AR: I’m in a pretty good class. I mean everyone is super nice. We say high to each other every morning; we give high fives to literally every single person in the class. Eventually, we asked one another to take off the masks, so that we could see each other. It just happened naturally. In one class, the teacher asked us one-by-one to go to the front of the class and take our mask off.  

CultureXchange: Do you feel the teaching/learning was different because of masks and limited class size?

AR: Limited class size?! There are 37 people in my class and the room is pretty small, in comparison. Nothing really changed. The teacher is at the front, no one else is really talking, so you can hear them pretty well even with the mask. You can still make out by the tone of their voice their different expressions. So, not seeing their faces isn’t too bothersome. 

CultureXchange: What was it like going to school during the second lockdown?

AR: It wasn’t that different. We had a paper that said we were going to school. No police ever stopped me to check it.

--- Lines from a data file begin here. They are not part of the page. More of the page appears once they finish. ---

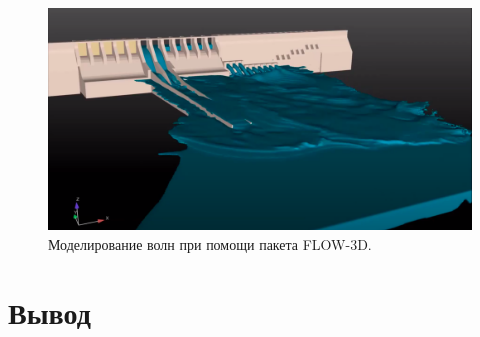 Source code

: \begin{figure}[H]
	\begin{center}
		\includegraphics[scale=0.2]{img/flow-3d.png}
	\end{center}
	\captionsetup{justification=centering}
	\caption{Моделирование волн при помощи пакета FLOW-3D.}
	\label{img:flow-3d}
\end{figure}

\section*{Вывод}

CultureXchange: Did you observe differences in the metro/on the streets in the mornings?

AR: Yeah, in general there were less people. I take the metro around 7AM. Honestly, there were probably the same amount of people at that time; a lot of blue collar workers. Though sometimes, on line 13, I was able to sit down. That was nice. 

CultureXchange: What do you miss the most from the time before the outbreak of the COVID-19 pandemic?

AR: I guess interactions with other people felt more natural before. I am not sure how to explain it, but … Oh, and the basketball courts were open before. I miss going to play.

CultureXchange: Do you feel optimistic about being able to return to normalcy in school during your second semester?

AR: Frankly, yes. I do. 

CultureXchange: What would it be like if all schooling occurred online? Or in school, but always masked?

AR: I think their would be strikes. I’m not kidding. I think people would just get really tired of it and revolt.